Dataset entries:
Content starts
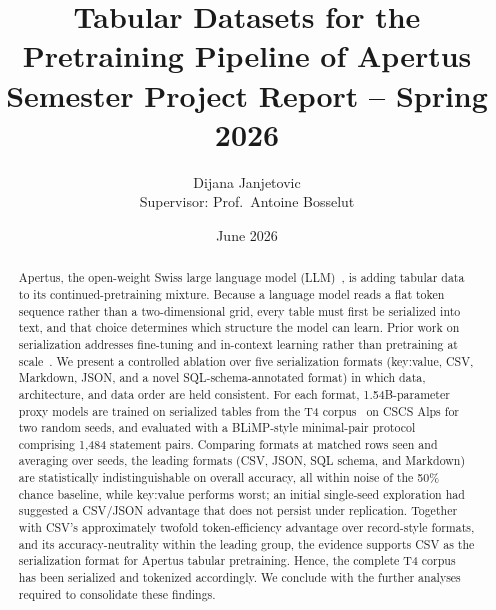 \documentclass[11pt,a4paper]{article}
\title{\textbf{Tabular Datasets for the Pretraining Pipeline of Apertus}\\[1ex]
\large Semester Project Report -- Spring 2026}
\author{Dijana Janjetovic\\[0.5ex]
\small Supervisor: Prof.\ Antoine Bosselut}
\date{June 2026}
\begin{document}
\maketitle
\begin{abstract}
\noindent
Apertus, the open-weight Swiss large language model (LLM)~\cite{apertus}, is adding tabular data to its continued-pretraining mixture. Because a language model reads a flat token sequence rather than a two-dimensional grid, every table must first be serialized into text, and that choice determines which structure the model can learn. Prior work on serialization addresses fine-tuning and in-context learning rather than pretraining at scale~\cite{tabllm,jaitly,wang,wu2025}. We present a controlled ablation over five serialization formats (key:value, CSV, Markdown, JSON, and a novel SQL-schema-annotated format) in which data, architecture, and data order are held consistent. For each format, 1.54B-parameter proxy models are trained on serialized tables from the T4 corpus~\cite{t4} on CSCS Alps for two random seeds, and evaluated with a BLiMP-style minimal-pair protocol~\cite{blimp} comprising 1{,}484 statement pairs. Comparing formats at matched rows seen and averaging over seeds, the leading formats (CSV, JSON, SQL schema, and Markdown) are statistically indistinguishable on overall accuracy, all within noise of the 50\% chance baseline, while key:value performs worst; an initial single-seed exploration had suggested a CSV/JSON advantage that does not persist under replication. Together with CSV's approximately twofold token-efficiency advantage over record-style formats, and its accuracy-neutrality within the leading group, the evidence supports CSV as the serialization format for Apertus tabular pretraining. Hence, the complete T4 corpus has been serialized and tokenized accordingly. We conclude with the further analyses required to consolidate these findings.
\end{abstract}
\end{document}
Content ends
Write the entries above out in full, exactly, with no images.

### EXERCISE RESPONSE
 \documentclass[11pt,a4paper]{article}
\title{\textbf{Tabular Datasets for the Pretraining Pipeline of Apertus}\\[1ex]
\large Semester Project Report -- Spring 2026}
\author{Dijana Janjetovic\\[0.5ex]
\small Supervisor: Prof.\ Antoine Bosselut}
\date{June 2026}
\begin{document}
\maketitle
\begin{abstract}
\noindent
Apertus, the open-weight Swiss large language model (LLM)~\cite{apertus}, is adding tabular data to its continued-pretraining mixture. Because a language model reads a flat token sequence rather than a two-dimensional grid, every table must first be serialized into text, and that choice determines which structure the model can learn. Prior work on serialization addresses fine-tuning and in-context learning rather than pretraining at scale~\cite{tabllm,jaitly,wang,wu2025}. We present a controlled ablation over five serialization formats (key:value, CSV, Markdown, JSON, and a novel SQL-schema-annotated format) in which data, architecture, and data order are held consistent. For each format, 1.54B-parameter proxy models are trained on serialized tables from the T4 corpus~\cite{t4} on CSCS Alps for two random seeds, and evaluated with a BLiMP-style minimal-pair protocol~\cite{blimp} comprising 1{,}484 statement pairs. Comparing formats at matched rows seen and averaging over seeds, the leading formats (CSV, JSON, SQL schema, and Markdown) are statistically indistinguishable on overall accuracy, all within noise of the 50\% chance baseline, while key:value performs worst; an initial single-seed exploration had suggested a CSV/JSON advantage that does not persist under replication. Together with CSV's approximately twofold token-efficiency advantage over record-style formats, and its accuracy-neutrality within the leading group, the evidence supports CSV as the serialization format for Apertus tabular pretraining. Hence, the complete T4 corpus has been serialized and tokenized accordingly. We conclude with the further analyses required to consolidate these findings.
\end{abstract}
\end{document}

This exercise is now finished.